- Interactive map of Ouallam
- Country: Niger
- Region: Tillabéri Region
- Department: Ouallam

Area
- • Commune: 648 sq mi (1,679 km^{2})

Population (2012 census)
- • Commune: 68,191
- • Density: 105.2/sq mi (40.61/km^{2})
- • Urban: 10,594
- Time zone: UTC+1 (WAT)

= Ouallam =

Ouallam is a town around 90 km north of Niamey in southwestern Niger. It is the capital of Ouallam Department, one of four departments in the Tillabéri Region.
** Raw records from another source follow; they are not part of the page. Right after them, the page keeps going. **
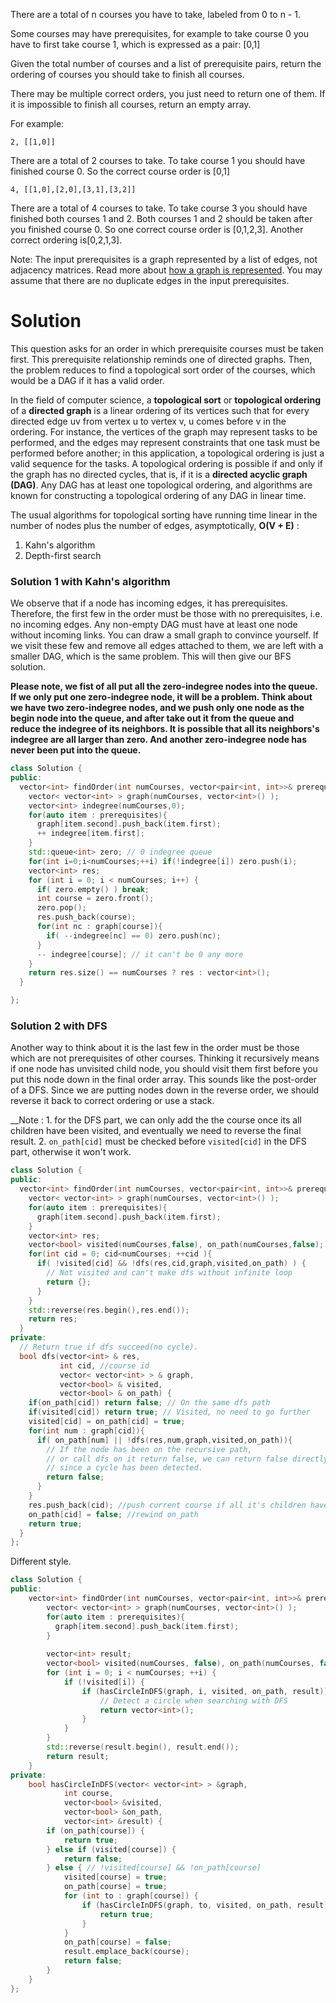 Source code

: There are a total of n courses you have to take, labeled from 0 to n - 1.

Some courses may have prerequisites, for example to take course 0 you have to first take course 1, which is expressed as a pair: [0,1]

Given the total number of courses and a list of prerequisite pairs, return the ordering of courses you should take to finish all courses.

There may be multiple correct orders, you just need to return one of them. If it is impossible to finish all courses, return an empty array.

For example:

```2, [[1,0]]```

There are a total of 2 courses to take. To take course 1 you should have finished course 0. So the correct course order is [0,1]

```4, [[1,0],[2,0],[3,1],[3,2]]```

There are a total of 4 courses to take. To take course 3 you should have finished both courses 1 and 2. Both courses 1 and 2 should be taken after you finished course 0. So one correct course order is [0,1,2,3]. Another correct ordering is[0,2,1,3].
  
Note:
The input prerequisites is a graph represented by a list of edges, not adjacency matrices. Read more about [how a graph is represented](https://www.khanacademy.org/computing/computer-science/algorithms/graph-representation/a/representing-graphs).
You may assume that there are no duplicate edges in the input prerequisites.  

# Solution

This question asks for an order in which prerequisite courses must be taken first. This prerequisite relationship reminds one of directed graphs. Then, the problem reduces to find a topological sort order of the courses, which would be a DAG if it has a valid order.

In the field of computer science, a __topological sort__ or __topological ordering__ of a __directed graph__ is a linear ordering of its vertices such that for every directed edge uv from vertex u to vertex v, u comes before v in the ordering. For instance, the vertices of the graph may represent tasks to be performed, and the edges may represent constraints that one task must be performed before another; in this application, a topological ordering is just a valid sequence for the tasks. A topological ordering is possible if and only if the graph has no directed cycles, that is, if it is a __directed acyclic graph (DAG)__. Any DAG has at least one topological ordering, and algorithms are known for constructing a topological ordering of any DAG in linear time.


The usual algorithms for topological sorting have running time linear in the number of nodes plus the number of edges, asymptotically, __O(V + E)__ :

1. Kahn's algorithm
2. Depth-first search

### Solution 1 with Kahn's algorithm

We observe that if a node has incoming edges, it has prerequisites. Therefore, the first few in the order must be those with no prerequisites, i.e. no incoming edges. Any non-empty DAG must have at least one node without incoming links. You can draw a small graph to convince yourself. If we visit these few and remove all edges attached to them, we are left with a smaller DAG, which is the same problem. This will then give our BFS solution.

__Please note, we fist of all put all the zero-indegree nodes into the queue. If we only put one zero-indegree node, it will be a problem. Think about we have two zero-indegree nodes, and we push only one node as the begin node into the queue, and after take out it from the queue and reduce the indegree of its neighbors. It is possible that all its neighbors's indegree are all larger than zero. And another zero-indegree node has never been put into the queue.__


```cpp           
class Solution {
public:
  vector<int> findOrder(int numCourses, vector<pair<int, int>>& prerequisites) {
    vector< vector<int> > graph(numCourses, vector<int>() );
    vector<int> indegree(numCourses,0);
    for(auto item : prerequisites){
      graph[item.second].push_back(item.first);
      ++ indegree[item.first];
    }
    std::queue<int> zero; // 0 indegree queue
    for(int i=0;i<numCourses;++i) if(!indegree[i]) zero.push(i);
    vector<int> res;
    for (int i = 0; i < numCourses; i++) {
      if( zero.empty() ) break;
      int course = zero.front();
      zero.pop();
      res.push_back(course);
      for(int nc : graph[course]){
        if( --indegree[nc] == 0) zero.push(nc);
      }
      -- indegree[course]; // it can't be 0 any more
    }
    return res.size() == numCourses ? res : vector<int>();
  }

};
``` 



### Solution 2 with DFS

Another way to think about it is the last few in the order must be those which are not prerequisites of other courses. Thinking it recursively means if one node has unvisited child node, you should visit them first before you put this node down in the final order array. This sounds like the post-order of a DFS. Since we are putting nodes down in the reverse order, we should reverse it back to correct ordering or use a stack.

__Note : 1. for the DFS part, we can only add the the course once its all children have been visited, and eventually we need to reverse the final result. 2. ```on_path[cid]``` must be checked before ```visited[cid]``` in the DFS part, otherwise it won't work. 

```cpp
class Solution {
public:
  vector<int> findOrder(int numCourses, vector<pair<int, int>>& prerequisites) {
    vector< vector<int> > graph(numCourses, vector<int>() );
    for(auto item : prerequisites){
      graph[item.second].push_back(item.first);
    }
    vector<int> res;
    vector<bool> visited(numCourses,false), on_path(numCourses,false);
    for(int cid = 0; cid<numCourses; ++cid ){
      if( !visited[cid] && !dfs(res,cid,graph,visited,on_path) ) {
        // Not visited and can't make dfs without infinite loop
        return {};
      }
    }
    std::reverse(res.begin(),res.end());
    return res;
  }
private:
  // Return true if dfs succeed(no cycle).
  bool dfs(vector<int> & res,
           int cid, //course id
           vector< vector<int> > & graph,
           vector<bool> & visited,
           vector<bool> & on_path) {
    if(on_path[cid]) return false; // On the same dfs path
    if(visited[cid]) return true; // Visited, no need to go further
    visited[cid] = on_path[cid] = true;
    for(int num : graph[cid]){
      if( on_path[num] || !dfs(res,num,graph,visited,on_path)){
        // If the node has been on the recursive path,
        // or call dfs on it return false, we can return false directly
        // since a cycle has been detected.
        return false;
      }
    }
    res.push_back(cid); //push current course if all it's children have been added
    on_path[cid] = false; //rewind on_path
    return true;
  }
};
```  

Different style.

```cpp
class Solution {
public:
    vector<int> findOrder(int numCourses, vector<pair<int, int>>& prerequisites) {
        vector< vector<int> > graph(numCourses, vector<int>() );
        for(auto item : prerequisites){
          graph[item.second].push_back(item.first);
        }
        
        vector<int> result;
        vector<bool> visited(numCourses, false), on_path(numCourses, false);
        for (int i = 0; i < numCourses; ++i) {
            if (!visited[i]) {
                if (hasCircleInDFS(graph, i, visited, on_path, result)) {
                    // Detect a circle when searching with DFS
                    return vector<int>();
                }
            }
        }
        std::reverse(result.begin(), result.end());
        return result;
    }
private:
    bool hasCircleInDFS(vector< vector<int> > &graph,
            int course,
            vector<bool> &visited,
            vector<bool> &on_path,
            vector<int> &result) {
        if (on_path[course]) {
            return true;
        } else if (visited[course]) {
            return false;
        } else { // !visited[course] && !on_path[course]
            visited[course] = true;
            on_path[course] = true;
            for (int to : graph[course]) {
                if (hasCircleInDFS(graph, to, visited, on_path, result)) {
                    return true;
                }
            }
            on_path[course] = false;
            result.emplace_back(course);
            return false;
        }
    }
};
```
In 2013 it had a population of 68,191.

==Culture==
Historically centered in the lands of the Djerma people, Ouallam has important minorities of rural and urban Tuareg and Fula peoples. It is the main town of the rocky Sahel highlands called the Zarmaganda plateau, and is one of the traditional homes of the Djerma people and one of the places in which they coalesced as an ethnicity in the 15th and 16th centuries. The area had been along an important trade route to the Aïr Mountains, used by the Songhay Empire, and was later controlled by a series of Tuareg confederations.

==Agricultural center==
Ouallam, on a main road to Niamey, is situated in an agricultural region which, although drier than areas further south and west, is a center for livestock (cattle—both sedentary and semi-nomadic, goats), as well as grain agriculture (millet and sorghum). A market center, the town is also home to an agricultural research center of the INRAN (Institut National de Recherches Agronomiques du Niger—the National Institute of Agricultural Research, Niger.)

==Intercommunal violence==
In late 2008, the nearby village of Siwili was the scene of intercommunal violence, purportedly over accusations of theft of domestic animals.